- **About this exercise**: Only the lines from the beginning of the listing below through the line with "($\beta=-0.13$, $se=0.02$, $t=-6.6$, $p=0.0169$)." belong in the answer; please print them exactly and drop the pictures.

- **Source data**:
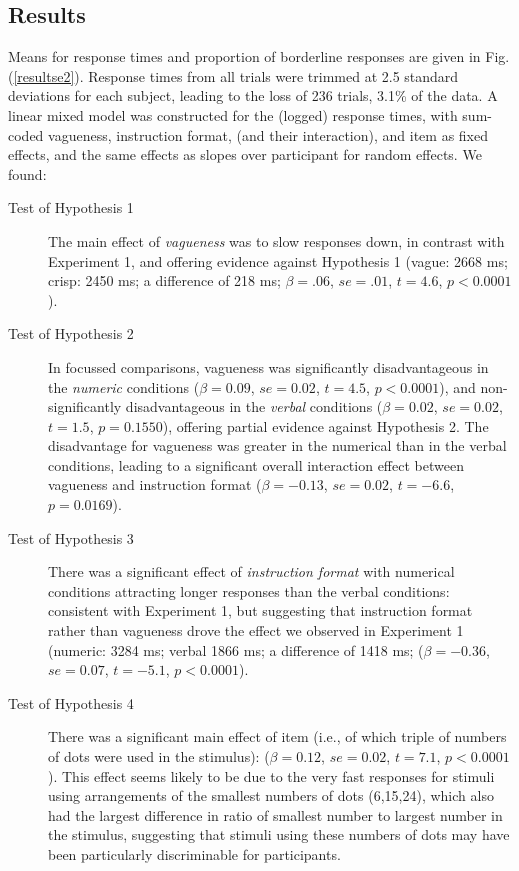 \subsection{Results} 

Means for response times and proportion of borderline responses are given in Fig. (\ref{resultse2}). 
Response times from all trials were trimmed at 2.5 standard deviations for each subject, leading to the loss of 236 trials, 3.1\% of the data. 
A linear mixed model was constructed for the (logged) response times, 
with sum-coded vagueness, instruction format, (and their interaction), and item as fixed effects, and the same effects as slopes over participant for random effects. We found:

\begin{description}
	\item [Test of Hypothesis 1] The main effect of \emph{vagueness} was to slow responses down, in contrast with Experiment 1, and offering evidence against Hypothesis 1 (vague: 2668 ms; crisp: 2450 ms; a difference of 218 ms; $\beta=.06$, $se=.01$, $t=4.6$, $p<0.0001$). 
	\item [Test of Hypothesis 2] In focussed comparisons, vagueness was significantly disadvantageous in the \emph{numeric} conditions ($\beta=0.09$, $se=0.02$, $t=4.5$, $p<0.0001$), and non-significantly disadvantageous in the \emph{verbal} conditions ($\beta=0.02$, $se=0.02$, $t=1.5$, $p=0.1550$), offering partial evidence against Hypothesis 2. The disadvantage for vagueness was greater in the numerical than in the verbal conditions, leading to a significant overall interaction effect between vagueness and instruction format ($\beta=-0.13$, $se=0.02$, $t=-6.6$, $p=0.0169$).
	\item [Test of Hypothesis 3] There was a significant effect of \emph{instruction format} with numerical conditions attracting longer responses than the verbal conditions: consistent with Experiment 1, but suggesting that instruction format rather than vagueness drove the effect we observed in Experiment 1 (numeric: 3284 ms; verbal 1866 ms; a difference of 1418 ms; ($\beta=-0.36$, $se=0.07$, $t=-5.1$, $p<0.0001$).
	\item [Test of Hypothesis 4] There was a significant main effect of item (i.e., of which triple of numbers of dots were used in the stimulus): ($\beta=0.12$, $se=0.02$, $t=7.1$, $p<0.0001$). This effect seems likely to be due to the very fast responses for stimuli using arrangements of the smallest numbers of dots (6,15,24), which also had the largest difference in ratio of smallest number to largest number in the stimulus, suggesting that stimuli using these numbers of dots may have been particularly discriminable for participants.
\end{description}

- **Response to this exercise**:
 \subsection{Results} 

Means for response times and proportion of borderline responses are given in Fig. (\ref{resultse2}). 
Response times from all trials were trimmed at 2.5 standard deviations for each subject, leading to the loss of 236 trials, 3.1\% of the data. 
A linear mixed model was constructed for the (logged) response times, 
with sum-coded vagueness, instruction format, (and their interaction), and item as fixed effects, and the same effects as slopes over participant for random effects. We found:

\begin{description}
	\item [Test of Hypothesis 1] The main effect of \emph{vagueness} was to slow responses down, in contrast with Experiment 1, and offering evidence against Hypothesis 1 (vague: 2668 ms; crisp: 2450 ms; a difference of 218 ms; $\beta=.06$, $se=.01$, $t=4.6$, $p<0.0001$). 
	\item [Test of Hypothesis 2] In focussed comparisons, vagueness was significantly disadvantageous in the \emph{numeric} conditions ($\beta=0.09$, $se=0.02$, $t=4.5$, $p<0.0001$), and non-significantly disadvantageous in the \emph{verbal} conditions ($\beta=0.02$, $se=0.02$, $t=1.5$, $p=0.1550$), offering partial evidence against Hypothesis 2. The disadvantage for vagueness was greater in the numerical than in the verbal conditions, leading to a significant overall interaction effect between vagueness and instruction format ($\beta=-0.13$, $se=0.02$, $t=-6.6$, $p=0.0169$).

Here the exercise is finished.